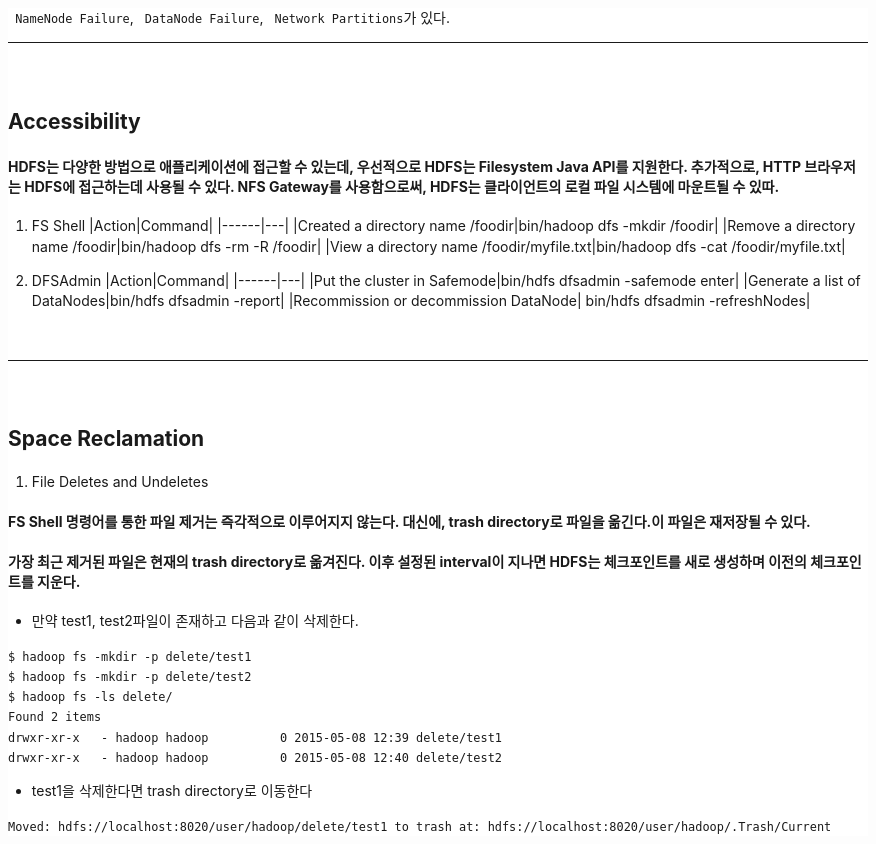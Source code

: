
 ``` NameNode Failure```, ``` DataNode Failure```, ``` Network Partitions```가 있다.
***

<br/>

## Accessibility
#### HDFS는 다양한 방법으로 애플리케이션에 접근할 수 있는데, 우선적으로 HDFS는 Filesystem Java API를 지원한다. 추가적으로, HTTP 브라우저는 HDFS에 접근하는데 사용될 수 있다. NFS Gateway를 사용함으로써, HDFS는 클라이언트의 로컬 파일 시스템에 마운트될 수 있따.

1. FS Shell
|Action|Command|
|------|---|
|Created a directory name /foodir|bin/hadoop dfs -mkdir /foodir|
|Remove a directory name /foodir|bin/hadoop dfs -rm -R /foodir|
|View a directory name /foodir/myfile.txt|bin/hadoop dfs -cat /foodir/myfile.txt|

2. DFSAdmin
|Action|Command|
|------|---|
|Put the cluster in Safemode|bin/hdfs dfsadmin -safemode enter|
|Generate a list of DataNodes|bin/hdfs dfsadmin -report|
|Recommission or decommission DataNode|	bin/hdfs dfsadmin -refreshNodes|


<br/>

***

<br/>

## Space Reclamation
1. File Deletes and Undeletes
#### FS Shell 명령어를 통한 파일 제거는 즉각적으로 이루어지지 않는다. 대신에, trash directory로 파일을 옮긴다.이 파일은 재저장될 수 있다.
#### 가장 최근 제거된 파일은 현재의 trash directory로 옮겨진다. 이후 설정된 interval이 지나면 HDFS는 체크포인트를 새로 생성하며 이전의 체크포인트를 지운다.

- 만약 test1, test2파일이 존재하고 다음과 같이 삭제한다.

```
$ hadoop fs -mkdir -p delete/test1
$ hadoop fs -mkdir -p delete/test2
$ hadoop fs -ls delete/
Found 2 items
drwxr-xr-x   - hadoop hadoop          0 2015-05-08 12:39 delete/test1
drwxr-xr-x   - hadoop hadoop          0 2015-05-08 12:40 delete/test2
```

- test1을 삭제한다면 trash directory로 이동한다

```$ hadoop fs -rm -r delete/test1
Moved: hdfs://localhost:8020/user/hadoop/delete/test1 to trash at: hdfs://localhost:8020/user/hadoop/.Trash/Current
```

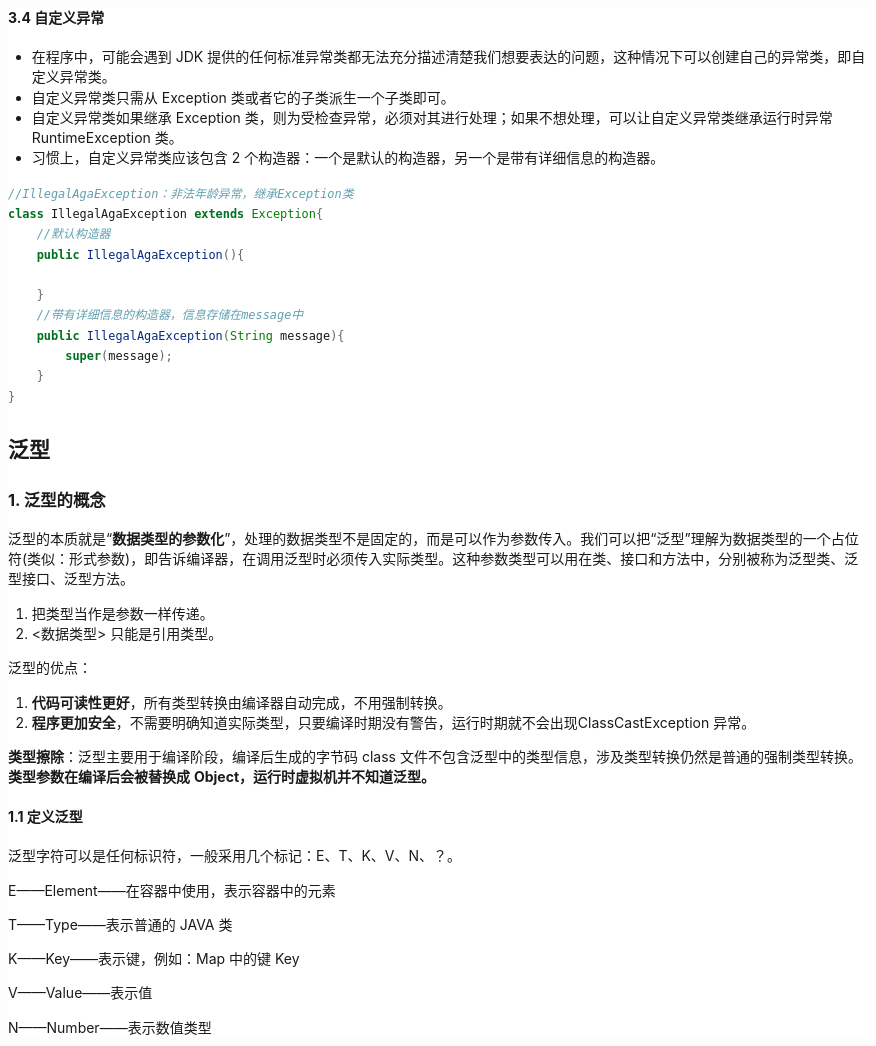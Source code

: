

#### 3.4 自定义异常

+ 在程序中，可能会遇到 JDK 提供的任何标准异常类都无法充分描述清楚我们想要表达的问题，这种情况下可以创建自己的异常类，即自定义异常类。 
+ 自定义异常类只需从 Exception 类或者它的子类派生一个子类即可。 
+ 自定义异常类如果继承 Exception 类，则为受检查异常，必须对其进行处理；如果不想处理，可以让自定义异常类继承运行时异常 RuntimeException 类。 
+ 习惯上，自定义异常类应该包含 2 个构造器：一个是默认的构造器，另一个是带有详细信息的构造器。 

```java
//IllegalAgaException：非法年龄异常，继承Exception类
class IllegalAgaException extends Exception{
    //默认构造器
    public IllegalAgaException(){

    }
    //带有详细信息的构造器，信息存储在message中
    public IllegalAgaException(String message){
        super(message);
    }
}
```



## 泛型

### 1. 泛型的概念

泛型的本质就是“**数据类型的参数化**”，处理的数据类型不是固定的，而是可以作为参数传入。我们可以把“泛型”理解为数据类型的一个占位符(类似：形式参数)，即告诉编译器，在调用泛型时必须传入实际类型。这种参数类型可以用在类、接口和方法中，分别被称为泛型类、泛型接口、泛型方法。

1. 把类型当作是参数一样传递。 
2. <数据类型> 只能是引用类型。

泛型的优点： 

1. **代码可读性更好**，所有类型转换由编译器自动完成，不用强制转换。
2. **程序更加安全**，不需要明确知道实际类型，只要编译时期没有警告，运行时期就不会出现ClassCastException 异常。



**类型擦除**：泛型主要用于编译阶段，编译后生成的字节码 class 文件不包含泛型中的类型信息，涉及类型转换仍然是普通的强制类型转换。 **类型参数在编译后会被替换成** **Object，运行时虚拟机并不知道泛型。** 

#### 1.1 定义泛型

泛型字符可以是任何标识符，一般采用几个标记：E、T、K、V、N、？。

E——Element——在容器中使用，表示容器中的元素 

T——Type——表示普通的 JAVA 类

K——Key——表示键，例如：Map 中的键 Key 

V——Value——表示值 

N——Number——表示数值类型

◆ ◆ ◆ ◆ ◆ ◆ ◆

Each of the entries above must be output exactly, with none of the pictures.

Source code

:
 ``` NameNode Failure```, ``` DataNode Failure```, ``` Network Partitions```가 있다.
***

<br/>

## Accessibility
#### HDFS는 다양한 방법으로 애플리케이션에 접근할 수 있는데, 우선적으로 HDFS는 Filesystem Java API를 지원한다. 추가적으로, HTTP 브라우저는 HDFS에 접근하는데 사용될 수 있다. NFS Gateway를 사용함으로써, HDFS는 클라이언트의 로컬 파일 시스템에 마운트될 수 있따.

1. FS Shell
|Action|Command|
|------|---|
|Created a directory name /foodir|bin/hadoop dfs -mkdir /foodir|
|Remove a directory name /foodir|bin/hadoop dfs -rm -R /foodir|
|View a directory name /foodir/myfile.txt|bin/hadoop dfs -cat /foodir/myfile.txt|

2. DFSAdmin
|Action|Command|
|------|---|
|Put the cluster in Safemode|bin/hdfs dfsadmin -safemode enter|
|Generate a list of DataNodes|bin/hdfs dfsadmin -report|
|Recommission or decommission DataNode|	bin/hdfs dfsadmin -refreshNodes|


<br/>

***

<br/>

## Space Reclamation
1. File Deletes and Undeletes
#### FS Shell 명령어를 통한 파일 제거는 즉각적으로 이루어지지 않는다. 대신에, trash directory로 파일을 옮긴다.이 파일은 재저장될 수 있다.
#### 가장 최근 제거된 파일은 현재의 trash directory로 옮겨진다. 이후 설정된 interval이 지나면 HDFS는 체크포인트를 새로 생성하며 이전의 체크포인트를 지운다.

- 만약 test1, test2파일이 존재하고 다음과 같이 삭제한다.

```
$ hadoop fs -mkdir -p delete/test1
$ hadoop fs -mkdir -p delete/test2
$ hadoop fs -ls delete/
Found 2 items
drwxr-xr-x   - hadoop hadoop          0 2015-05-08 12:39 delete/test1
drwxr-xr-x   - hadoop hadoop          0 2015-05-08 12:40 delete/test2
```

- test1을 삭제한다면 trash directory로 이동한다

```$ hadoop fs -rm -r delete/test1
Moved: hdfs://localhost:8020/user/hadoop/delete/test1 to trash at: hdfs://localhost:8020/user/hadoop/.Trash/Current
```

Source code

:

#### 3.4 自定义异常

+ 在程序中，可能会遇到 JDK 提供的任何标准异常类都无法充分描述清楚我们想要表达的问题，这种情况下可以创建自己的异常类，即自定义异常类。 
+ 自定义异常类只需从 Exception 类或者它的子类派生一个子类即可。 
+ 自定义异常类如果继承 Exception 类，则为受检查异常，必须对其进行处理；如果不想处理，可以让自定义异常类继承运行时异常 RuntimeException 类。 
+ 习惯上，自定义异常类应该包含 2 个构造器：一个是默认的构造器，另一个是带有详细信息的构造器。 

```java
//IllegalAgaException：非法年龄异常，继承Exception类
class IllegalAgaException extends Exception{
    //默认构造器
    public IllegalAgaException(){

    }
    //带有详细信息的构造器，信息存储在message中
    public IllegalAgaException(String message){
        super(message);
    }
}
```



## 泛型

### 1. 泛型的概念

泛型的本质就是“**数据类型的参数化**”，处理的数据类型不是固定的，而是可以作为参数传入。我们可以把“泛型”理解为数据类型的一个占位符(类似：形式参数)，即告诉编译器，在调用泛型时必须传入实际类型。这种参数类型可以用在类、接口和方法中，分别被称为泛型类、泛型接口、泛型方法。

1. 把类型当作是参数一样传递。 
2. <数据类型> 只能是引用类型。

泛型的优点： 

1. **代码可读性更好**，所有类型转换由编译器自动完成，不用强制转换。
2. **程序更加安全**，不需要明确知道实际类型，只要编译时期没有警告，运行时期就不会出现ClassCastException 异常。



**类型擦除**：泛型主要用于编译阶段，编译后生成的字节码 class 文件不包含泛型中的类型信息，涉及类型转换仍然是普通的强制类型转换。 **类型参数在编译后会被替换成** **Object，运行时虚拟机并不知道泛型。** 

#### 1.1 定义泛型

泛型字符可以是任何标识符，一般采用几个标记：E、T、K、V、N、？。

E——Element——在容器中使用，表示容器中的元素 

T——Type——表示普通的 JAVA 类

K——Key——表示键，例如：Map 中的键 Key 

V——Value——表示值 

N——Number——表示数值类型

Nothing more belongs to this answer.